O resultado do relatório final foi divulgado sem muitos detalhes, na tarde de ontem, pelo chefe da Coordenadoria de Inspeção e Auditagem (Coia) do Departamento de Trânsito (Detran) do Paraná, Carlos Roberto do Valle, que está na Cidade tratando do assunto desde terça-feira. O relatório da auditoria - que envolveu uma investigação em documentos e dados relativos a 1996, 97 e 98 - é bastante extenso e não queremos pormenorizá-lo. Mas a situação encontrada é preocupante e será motivo de apuração mais aprofundada.
Segundo Valle, na sequência da apurações haverá a responsabilização do chefe da Ciretran, Arlindo dos Santos Barbosa - que está em férias e pediu exoneração do cargo - e de outros funcionários envolvidos nas irregularidades. Independente da saída do senhor Arlindo Barbosa, vamos até o fim da apuração. As penalidades previstas para este tipo de conduta no desempenho das funções são as normais ao funcionalismo público. Haverá responsabilização criminal, caso fique comprovada a ocorrência de ilícitos, comenta o chefe da Coia.
Ele explicou que as irregularidades cometidas, como o extravio de processos de registros de automóveis, não necessariamente causaram prejuízos aos usuários da Ciretran. Os casos são muitos, mas prefiro não divulgar os números exatos por enquanto. Eventualmente eles podem ter causado transtornos e prejudicado os usuários, e isso é muito ruim. Vamos apurar tudo com muito cuidado e tomar as providências necessárias, afirma Carlos do Valle.

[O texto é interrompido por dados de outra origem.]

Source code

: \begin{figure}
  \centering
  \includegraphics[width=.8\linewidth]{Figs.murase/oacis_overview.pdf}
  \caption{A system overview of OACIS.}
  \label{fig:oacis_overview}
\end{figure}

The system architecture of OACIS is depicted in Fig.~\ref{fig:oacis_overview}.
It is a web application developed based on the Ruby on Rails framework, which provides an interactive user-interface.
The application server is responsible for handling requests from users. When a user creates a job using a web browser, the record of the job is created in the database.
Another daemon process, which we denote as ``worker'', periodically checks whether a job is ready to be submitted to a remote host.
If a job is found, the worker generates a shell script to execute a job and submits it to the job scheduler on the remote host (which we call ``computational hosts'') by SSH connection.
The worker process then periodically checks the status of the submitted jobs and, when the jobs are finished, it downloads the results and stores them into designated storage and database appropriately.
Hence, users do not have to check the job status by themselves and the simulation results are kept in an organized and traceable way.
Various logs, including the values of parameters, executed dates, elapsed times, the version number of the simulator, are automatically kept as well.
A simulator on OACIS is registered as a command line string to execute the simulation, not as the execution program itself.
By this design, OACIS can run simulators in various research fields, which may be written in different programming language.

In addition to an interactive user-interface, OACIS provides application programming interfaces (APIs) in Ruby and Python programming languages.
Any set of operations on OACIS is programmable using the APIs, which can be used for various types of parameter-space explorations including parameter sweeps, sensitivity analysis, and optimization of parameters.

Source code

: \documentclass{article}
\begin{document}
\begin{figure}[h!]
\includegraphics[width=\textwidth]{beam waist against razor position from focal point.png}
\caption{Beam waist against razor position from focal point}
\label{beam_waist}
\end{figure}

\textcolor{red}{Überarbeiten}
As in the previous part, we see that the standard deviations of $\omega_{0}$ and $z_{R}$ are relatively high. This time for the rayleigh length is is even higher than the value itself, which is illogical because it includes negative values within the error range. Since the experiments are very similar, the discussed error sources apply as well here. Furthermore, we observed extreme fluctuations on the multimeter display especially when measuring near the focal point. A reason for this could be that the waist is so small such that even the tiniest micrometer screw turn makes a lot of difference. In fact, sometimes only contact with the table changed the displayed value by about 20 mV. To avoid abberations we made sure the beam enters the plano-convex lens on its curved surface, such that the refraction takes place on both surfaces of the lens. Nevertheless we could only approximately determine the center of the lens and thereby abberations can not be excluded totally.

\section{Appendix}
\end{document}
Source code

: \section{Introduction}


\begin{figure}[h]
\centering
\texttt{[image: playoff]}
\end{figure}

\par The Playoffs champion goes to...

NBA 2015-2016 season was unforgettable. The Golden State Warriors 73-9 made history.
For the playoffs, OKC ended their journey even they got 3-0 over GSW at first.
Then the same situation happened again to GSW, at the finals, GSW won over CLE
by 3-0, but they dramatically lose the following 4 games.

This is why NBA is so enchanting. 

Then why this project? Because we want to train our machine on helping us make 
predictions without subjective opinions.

O diretor do Detran nega que a conclusão da auditoria tenha pressionado Arlindo Barbosa a pedir exoneração do cargo. O senhor Arlindo está de férias, e pediu exoneração alegando motivos pessoais e de saúde. A saída dele não está ligada à nossa auditoria. Ele pediu exoneração e o diretor geral do Detran, César Franco, aceitou. Esta é uma questão política que será resolvida no início de maio, com o fim das férias do Arlindo e a oficialização da exoneração. Ele explicou ainda que o atendimento na Ciretran pode melhorar em pouco tempo. Os serviços já estão todos informatizados e o número de funcionários é suficiente, carece somente de melhor aproveitamento e maior motivação.